Full Description
This book offers the first comprehensive study of Sarat Chandra Das (1849-1917), the Bengali explorer and scholar whose journeys to Tibet and scholarly contributions transformed the religious and intellectual landscape of colonial Bengal. Tracing Das's expeditions, his recovery of Sanskrit Buddhist texts, and the founding of the Buddhist Text Society of India, the book reveals how Tibet was reimagined as a sacred geography—central to the revival of Buddhism and the construction of new nationalist histories in early twentieth-century Bengal.
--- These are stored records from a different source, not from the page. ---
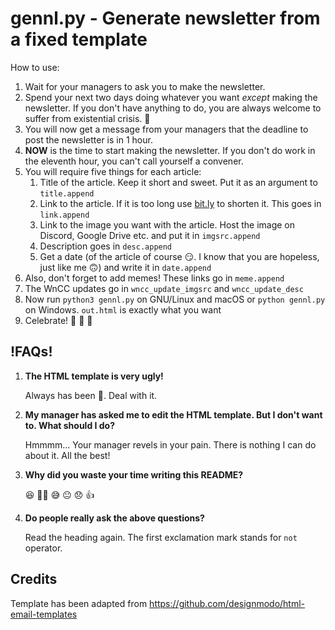# gennl.py - Generate newsletter from a fixed template
How to use:
1. Wait for your managers to ask you to make the newsletter.
2. Spend your next two days doing whatever you want _except_ making the newsletter. If you don't have anything to do, you are always welcome to suffer from existential crisis. :slightly_smiling_face:
3. You will now get a message from your managers that the deadline to post the newsletter is in 1 hour.
4. **NOW** is the time to start making the newsletter. If you don't do work in the eleventh hour, you can't call yourself a convener.
5. You will require five things for each article:
    1. Title of the article. Keep it short and sweet. Put it as an argument to `title.append`
    2. Link to the article. If it is too long use [bit.ly](https://bitly.com/) to shorten it. This goes in `link.append`
    3. Link to the image you want with the article. Host the image on Discord, Google Drive etc. and put it in `imgsrc.append`
    4. Description goes in `desc.append`
    5. Get a date (of the article of course :smirk:. I know that you are hopeless, just like me :upside_down_face:) and write it in `date.append`
6. Also, don't forget to add memes! These links go in `meme.append`
7. The WnCC updates go in `wncc_update_imgsrc` and `wncc_update_desc`
8. Now run `python3 gennl.py` on GNU/Linux and macOS or `python gennl.py` on Windows. `out.html` is exactly what you want
9. Celebrate! :tada: :confetti_ball: :sparkler:

## !FAQs!
1. **The HTML template is very ugly!**

   Always has been :gun:. Deal with it.

2. **My manager has asked me to edit the HTML template. But I don't want to. What should I do?**

   Hmmmm... Your manager revels in your pain. There is nothing I can do about it. All the best!

3. **Why did you waste your time writing this README?**

   :laughing: :man_shrugging: :sweat_smile: :neutral_face: :disappointed: :+1:

4. **Do people really ask the above questions?**

   Read the heading again. The first exclamation mark stands for `not` operator.

## Credits
Template has been adapted from https://github.com/designmodo/html-email-templates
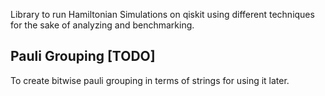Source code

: Library to run Hamiltonian Simulations on qiskit using different techniques for
the sake of analyzing and benchmarking.


## Pauli Grouping [TODO]
To create bitwise pauli grouping in terms of strings for using it later.
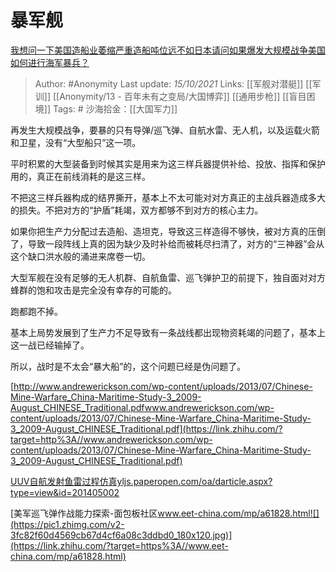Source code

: # 暴军舰
[我想问一下美国造船业萎缩严重造船吨位远不如日本请问如果爆发大规模战争美国如何进行海军暴兵？](https://www.zhihu.com/question/481101257/answer/2171105422)

> Author: #Anonymity 
Last update: *15/10/2021* 
Links: [[军舰对潜艇]] [[军训]] [[Anonymity/13 - 百年未有之变局/大国博弈]] [[通用步枪]] [[盲目困境]]
Tags: # 
沙海拾金：[[大国军力]] 

再发生大规模战争，要暴的只有导弹/巡飞弹、自航水雷、无人机，以及运载火箭和卫星，没有“大型船只”这一项。

平时积累的大型装备到时候其实是用来为这三样兵器提供补给、投放、指挥和保护用的，真正在前线消耗的是这三样。

不把这三样兵器构成的结界撕开，基本上不太可能对对方真正的主战兵器造成多大的损失。不把对方的“护盾”耗竭，双方都够不到对方的核心主力。

如果你把生产力分配过去造船、造坦克，导致这三样造得不够快，被对方真的压倒了，导致一段阵线上真的因为缺少及时补给而被耗尽扫清了，对方的“三神器”会从这个缺口洪水般的涌进来席卷一切。

大型军舰在没有足够的无人机群、自航鱼雷、巡飞弹护卫的前提下，独自面对对方蜂群的饱和攻击是完全没有幸存的可能的。

跑都跑不掉。

基本上局势发展到了生产力不足导致有一条战线都出现物资耗竭的问题了，基本上这一战已经输掉了。

所以，战时是不太会“暴大船”的，这个问题已经是伪问题了。

[http://www.andrewerickson.com/wp-content/uploads/2013/07/Chinese-Mine-Warfare_China-Maritime-Study-3_2009-August_CHINESE_Traditional.pdf​www.andrewerickson.com/wp-content/uploads/2013/07/Chinese-Mine-Warfare_China-Maritime-Study-3_2009-August_CHINESE_Traditional.pdf](https://link.zhihu.com/?target=http%3A//www.andrewerickson.com/wp-content/uploads/2013/07/Chinese-Mine-Warfare_China-Maritime-Study-3_2009-August_CHINESE_Traditional.pdf)

  

[UUV自航发射鱼雷过程仿真​yljs.paperopen.com/oa/darticle.aspx?type=view&id=201405002](https://link.zhihu.com/?target=http%3A//yljs.paperopen.com/oa/darticle.aspx%3Ftype%3Dview%26id%3D201405002)

  

[美军巡飞弹作战能力探索-面包板社区​www.eet-china.com/mp/a61828.html![](https://pic1.zhimg.com/v2-3fc82f60d4569cb67d4cf6a08c3ddbd0_180x120.jpg)](https://link.zhihu.com/?target=https%3A//www.eet-china.com/mp/a61828.html)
By centering the theme of native agency and highlighting Das's collaborations with Tibetan and Sikkimese interlocutors, the book challenges dominant narratives of colonial knowledge-making. It shows how Buddhism, textual and visual discourses, and trans-Himalayan networks were mobilized in service of both historical recovery and regional self-fashioning of Bengal's past. Rich in historical detail and interpretive insight, the book significantly contributes to Buddhist studies, Tibetology, and South Asian intellectual history.
Contents
Chapter 1. Introduction: Biography as bricolage.- Chapter 2. Across the mountain passes: Babu Autumn's Moon on the roof of the world.- Chapter 3. Native scholarship, colonial censorship and authorship: The afterlives of Das's travelogues and works.- Chapter 4. Picturing Tibet: Sarat Chandra Das and the visual rendering of Tibet from Darjeeling.- Chapter 5. Collaborators and contested authorship: Das's trilingual dictionary.- Chapter 6. Tibet and a new Bengali nationalism: The multiple legacies of Sarat Chandra Das and the Buddhist Text Society of India.